→ Directions for this task
Identify all lines below that hold "Eduardo" and collect them.

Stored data
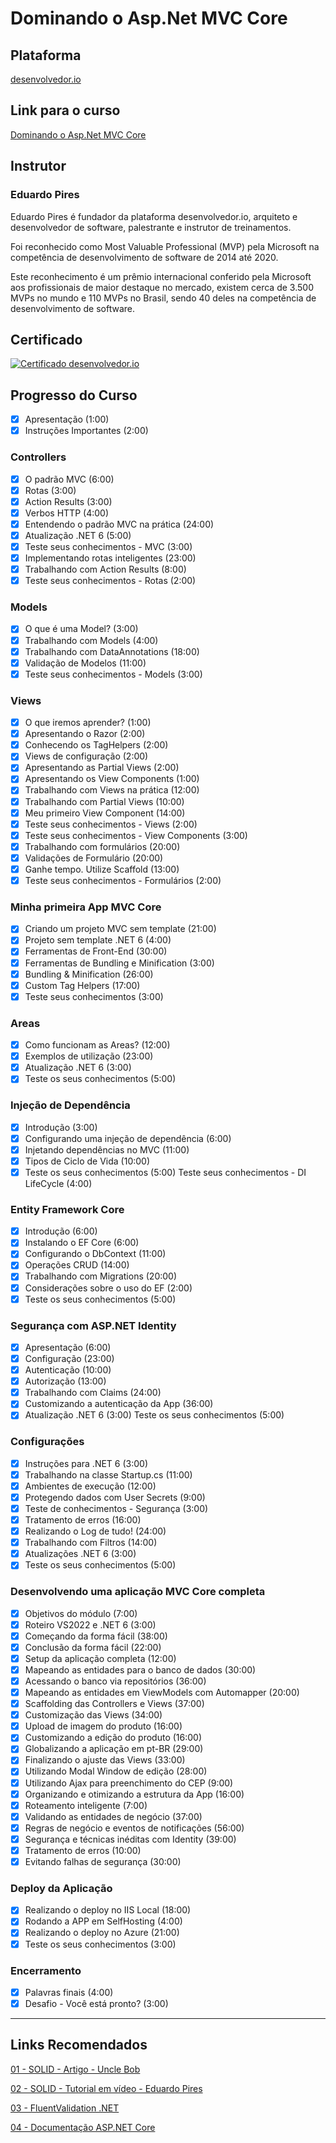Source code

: # Dominando o Asp.Net MVC Core

## Plataforma

[desenvolvedor.io](https://desenvolvedor.io/)

## Link para o curso

[Dominando o Asp.Net MVC Core](https://desenvolvedor.io/curso/dominando-o-asp-net-mvc-core)

## Instrutor

### Eduardo Pires

Eduardo Pires é fundador da plataforma desenvolvedor.io, arquiteto e desenvolvedor de software, palestrante e instrutor de treinamentos.

Foi reconhecido como Most Valuable Professional (MVP) pela Microsoft na competência de desenvolvimento de software de 2014 até 2020.

Este reconhecimento é um prêmio internacional conferido pela Microsoft aos profissionais de maior destaque no mercado, existem cerca de 3.500 MVPs no mundo e 110 MVPs no Brasil, sendo 40 deles na competência de desenvolvimento de software.

## Certificado

[![Certificado desenvolvedor.io](https://user-images.githubusercontent.com/36715075/209826498-66f58d73-d97a-40f2-986f-65e6e3bba74d.png)](https://desenvolvedor.io/certificados/109573d8-8e49-4efe-b530-9604c9d468a1/validar)

## Progresso do Curso
  - [x] Apresentação (1:00)
  - [x] Instruções Importantes (2:00)
### Controllers
 - [x] O padrão MVC (6:00)
 - [x] Rotas (3:00)
 - [x] Action Results (3:00)
 - [x] Verbos HTTP (4:00)
 - [x] Entendendo o padrão MVC na prática (24:00)
 - [x] Atualização .NET 6 (5:00)
 - [x] Teste seus conhecimentos - MVC (3:00)
 - [x] Implementando rotas inteligentes (23:00)
 - [x] Trabalhando com Action Results (8:00)
 - [x] Teste seus conhecimentos - Rotas (2:00)
### Models
 - [x] O que é uma Model? (3:00)
 - [x] Trabalhando com Models (4:00)
 - [x] Trabalhando com DataAnnotations (18:00)
 - [x] Validação de Modelos (11:00)
 - [x] Teste seus conhecimentos - Models (3:00)
### Views
 - [x] O que iremos aprender? (1:00)
 - [x] Apresentando o Razor (2:00)
 - [x] Conhecendo os TagHelpers (2:00)
 - [x] Views de configuração (2:00)
 - [x] Apresentando as Partial Views (2:00)
 - [x] Apresentando os View Components (1:00)
 - [x] Trabalhando com Views na prática (12:00)
 - [x] Trabalhando com Partial Views (10:00)
 - [x] Meu primeiro View Component (14:00)
 - [x] Teste seus conhecimentos - Views (2:00)
 - [x] Teste seus conhecimentos - View Components (3:00)
 - [x] Trabalhando com formulários (20:00)
 - [x] Validações de Formulário (20:00)
 - [x] Ganhe tempo. Utilize Scaffold (13:00)
 - [x] Teste seus conhecimentos - Formulários (2:00)
### Minha primeira App MVC Core
 - [x] Criando um projeto MVC sem template (21:00)
 - [x] Projeto sem template .NET 6 (4:00)
 - [x] Ferramentas de Front-End (30:00)
 - [x] Ferramentas de Bundling e Minification (3:00)
 - [x] Bundling & Minification (26:00)
 - [x] Custom Tag Helpers (17:00)
 - [x] Teste seus conhecimentos (3:00)
### Areas
 - [x] Como funcionam as Areas? (12:00)
 - [x] Exemplos de utilização (23:00)
 - [x] Atualização .NET 6 (3:00)
 - [x] Teste os seus conhecimentos (5:00)
### Injeção de Dependência
 - [x] Introdução (3:00)
 - [x] Configurando uma injeção de dependência (6:00)
 - [x] Injetando dependências no MVC (11:00)
 - [x] Tipos de Ciclo de Vida (10:00)
 - [x] Teste os seus conhecimentos (5:00)
  Teste seus conhecimentos - DI LifeCycle (4:00)
### Entity Framework Core
 - [x] Introdução (6:00)
 - [x] Instalando o EF Core (6:00)
 - [x] Configurando o DbContext (11:00)
 - [x] Operações CRUD (14:00)
 - [x] Trabalhando com Migrations (20:00)
 - [x] Considerações sobre o uso do EF (2:00)
 - [x] Teste os seus conhecimentos (5:00)
### Segurança com ASP.NET Identity
 - [x] Apresentação (6:00)
 - [x] Configuração (23:00)
 - [x] Autenticação (10:00)
 - [x] Autorização (13:00)
 - [x] Trabalhando com Claims (24:00)
 - [x] Customizando a autenticação da App (36:00)
 - [x] Atualização .NET 6 (3:00)
   Teste os seus conhecimentos (5:00)
### Configurações
 - [x] Instruções para .NET 6 (3:00)
 - [x] Trabalhando na classe Startup.cs (11:00)
 - [x] Ambientes de execução (12:00)
 - [x] Protegendo dados com User Secrets (9:00)
 - [x] Teste de conhecimentos - Segurança (3:00)
 - [x] Tratamento de erros (16:00)
 - [x] Realizando o Log de tudo! (24:00)
 - [x] Trabalhando com Filtros (14:00)
 - [x] Atualizações .NET 6 (3:00)
 - [x] Teste os seus conhecimentos (5:00)
### Desenvolvendo uma aplicação MVC Core completa
 - [x] Objetivos do módulo (7:00)
 - [x] Roteiro VS2022 e .NET 6 (3:00)
 - [x] Começando da forma fácil (38:00)
 - [x] Conclusão da forma fácil (22:00)
 - [x] Setup da aplicação completa (12:00)
 - [x] Mapeando as entidades para o banco de dados (30:00)
 - [x] Acessando o banco via repositórios (36:00)
 - [x] Mapeando as entidades em ViewModels com Automapper (20:00)
 - [x] Scaffolding das Controllers e Views (37:00)
 - [x] Customização das Views (34:00)
 - [x] Upload de imagem do produto (16:00)
 - [x] Customizando a edição do produto (16:00)
 - [x] Globalizando a aplicação em pt-BR (29:00)
 - [x] Finalizando o ajuste das Views (33:00)
 - [x] Utilizando Modal Window de edição (28:00)
 - [x] Utilizando Ajax para preenchimento do CEP (9:00)
 - [x] Organizando e otimizando a estrutura da App (16:00)
 - [x] Roteamento inteligente (7:00)
 - [x] Validando as entidades de negócio (37:00)
 - [x] Regras de negócio e eventos de notificações (56:00)
 - [x] Segurança e técnicas inéditas com Identity (39:00)
 - [x] Tratamento de erros (10:00)
 - [x] Evitando falhas de segurança (30:00)
### Deploy da Aplicação
 - [x] Realizando o deploy no IIS Local (18:00)
 - [x] Rodando a APP em SelfHosting (4:00)
 - [x] Realizando o deploy no Azure (21:00)
 - [x] Teste os seus conhecimentos (3:00)
### Encerramento
 - [x] Palavras finais (4:00)
 - [x] Desafio - Você está pronto? (3:00)
 
---

## Links Recomendados

[01 - SOLID - Artigo - Uncle Bob](https://butunclebob.com/ArticleS.UncleBob.PrinciplesOfOod)

[02 - SOLID - Tutorial em vídeo - Eduardo Pires](https://www.eduardopires.net.br/2015/01/solid-teoria-e-pratica/)

[03 - FluentValidation .NET](https://fluentvalidation.net/)

[04 - Documentação ASP.NET Core](https://iasaglobal.org/)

→ Answer to this task
### Eduardo Pires
Eduardo Pires é fundador da plataforma desenvolvedor.io, arquiteto e desenvolvedor de software, palestrante e instrutor de treinamentos.
[02 - SOLID - Tutorial em vídeo - Eduardo Pires](https://www.eduardopires.net.br/2015/01/solid-teoria-e-pratica/)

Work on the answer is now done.